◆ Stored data
╭──

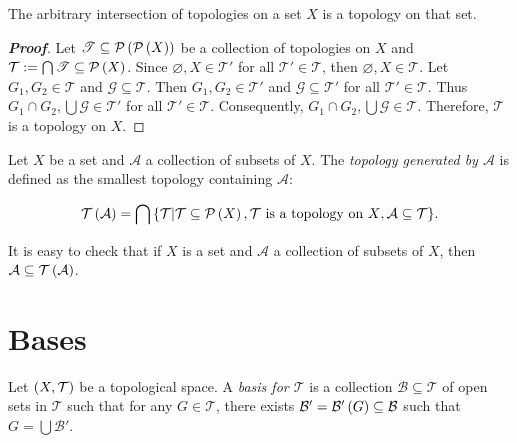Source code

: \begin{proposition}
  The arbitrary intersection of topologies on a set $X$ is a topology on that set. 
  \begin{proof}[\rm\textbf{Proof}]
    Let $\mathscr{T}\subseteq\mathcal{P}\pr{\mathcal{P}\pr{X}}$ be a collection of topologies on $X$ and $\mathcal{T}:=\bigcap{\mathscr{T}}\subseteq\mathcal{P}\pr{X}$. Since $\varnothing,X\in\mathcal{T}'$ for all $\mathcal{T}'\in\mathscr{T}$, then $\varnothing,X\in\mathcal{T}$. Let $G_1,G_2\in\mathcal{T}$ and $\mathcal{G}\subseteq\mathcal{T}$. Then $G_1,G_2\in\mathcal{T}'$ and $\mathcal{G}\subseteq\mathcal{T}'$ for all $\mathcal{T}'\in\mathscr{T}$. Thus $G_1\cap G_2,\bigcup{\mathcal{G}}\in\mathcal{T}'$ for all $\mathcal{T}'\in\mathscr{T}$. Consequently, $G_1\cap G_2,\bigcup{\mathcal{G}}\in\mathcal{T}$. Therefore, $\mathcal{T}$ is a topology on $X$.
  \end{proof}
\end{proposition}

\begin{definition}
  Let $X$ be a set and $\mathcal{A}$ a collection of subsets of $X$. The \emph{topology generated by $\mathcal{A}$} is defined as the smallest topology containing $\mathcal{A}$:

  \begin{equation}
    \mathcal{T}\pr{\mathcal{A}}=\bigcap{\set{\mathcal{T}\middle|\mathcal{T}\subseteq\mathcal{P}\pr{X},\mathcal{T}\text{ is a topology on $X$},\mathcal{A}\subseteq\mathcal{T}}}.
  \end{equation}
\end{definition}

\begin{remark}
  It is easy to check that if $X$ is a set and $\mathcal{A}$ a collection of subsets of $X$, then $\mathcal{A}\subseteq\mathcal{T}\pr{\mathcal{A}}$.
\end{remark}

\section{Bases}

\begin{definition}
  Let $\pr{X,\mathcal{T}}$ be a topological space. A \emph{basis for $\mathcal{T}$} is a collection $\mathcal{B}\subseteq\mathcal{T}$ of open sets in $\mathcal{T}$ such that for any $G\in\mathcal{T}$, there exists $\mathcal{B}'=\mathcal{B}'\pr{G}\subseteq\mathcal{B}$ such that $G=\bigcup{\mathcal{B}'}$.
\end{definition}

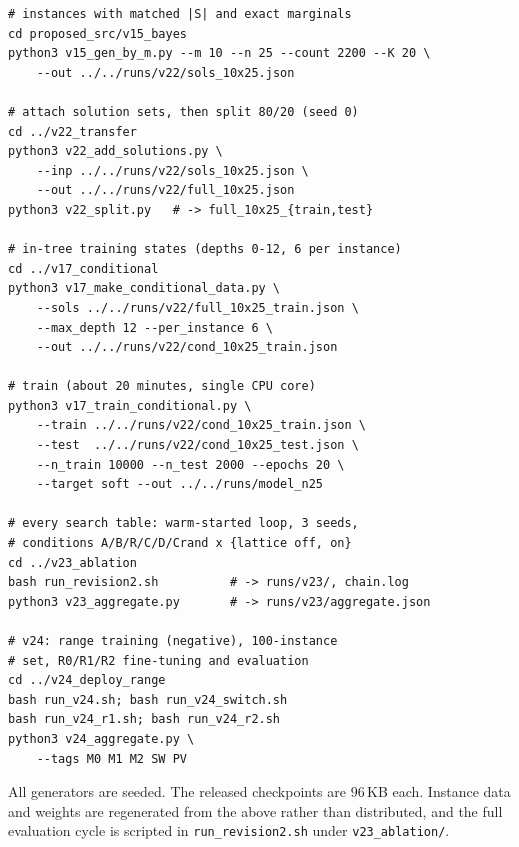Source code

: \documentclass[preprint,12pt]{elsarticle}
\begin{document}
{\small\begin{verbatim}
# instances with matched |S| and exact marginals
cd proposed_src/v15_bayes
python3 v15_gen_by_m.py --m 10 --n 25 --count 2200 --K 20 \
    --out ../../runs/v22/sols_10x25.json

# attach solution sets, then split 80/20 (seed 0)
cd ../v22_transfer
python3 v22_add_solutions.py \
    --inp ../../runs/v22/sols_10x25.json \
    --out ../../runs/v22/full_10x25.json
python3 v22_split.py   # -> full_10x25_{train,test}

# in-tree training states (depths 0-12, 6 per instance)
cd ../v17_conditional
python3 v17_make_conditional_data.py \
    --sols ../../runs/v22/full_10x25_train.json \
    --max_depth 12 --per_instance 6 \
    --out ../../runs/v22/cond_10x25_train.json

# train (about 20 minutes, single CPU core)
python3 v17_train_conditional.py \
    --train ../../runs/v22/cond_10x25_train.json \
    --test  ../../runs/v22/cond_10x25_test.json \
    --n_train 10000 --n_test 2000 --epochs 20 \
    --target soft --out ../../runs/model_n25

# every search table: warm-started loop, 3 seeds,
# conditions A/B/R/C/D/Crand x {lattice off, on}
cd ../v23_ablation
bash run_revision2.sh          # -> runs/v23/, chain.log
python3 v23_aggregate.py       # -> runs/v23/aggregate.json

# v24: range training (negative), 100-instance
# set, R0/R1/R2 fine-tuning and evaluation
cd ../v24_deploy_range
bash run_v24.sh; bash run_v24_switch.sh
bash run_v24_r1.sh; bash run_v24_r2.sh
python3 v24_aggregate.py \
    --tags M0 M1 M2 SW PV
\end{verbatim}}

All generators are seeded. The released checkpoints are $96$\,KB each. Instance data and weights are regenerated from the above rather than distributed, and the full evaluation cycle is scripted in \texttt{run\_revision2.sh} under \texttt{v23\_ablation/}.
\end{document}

╰──

◆ What the exercise asks
Copy here each line of the preceding records with "json" in it.

◆ Response
    --out ../../runs/v22/sols_10x25.json
    --inp ../../runs/v22/sols_10x25.json \
    --out ../../runs/v22/full_10x25.json
    --sols ../../runs/v22/full_10x25_train.json \
    --out ../../runs/v22/cond_10x25_train.json
    --train ../../runs/v22/cond_10x25_train.json \
    --test  ../../runs/v22/cond_10x25_test.json \
python3 v23_aggregate.py       # -> runs/v23/aggregate.json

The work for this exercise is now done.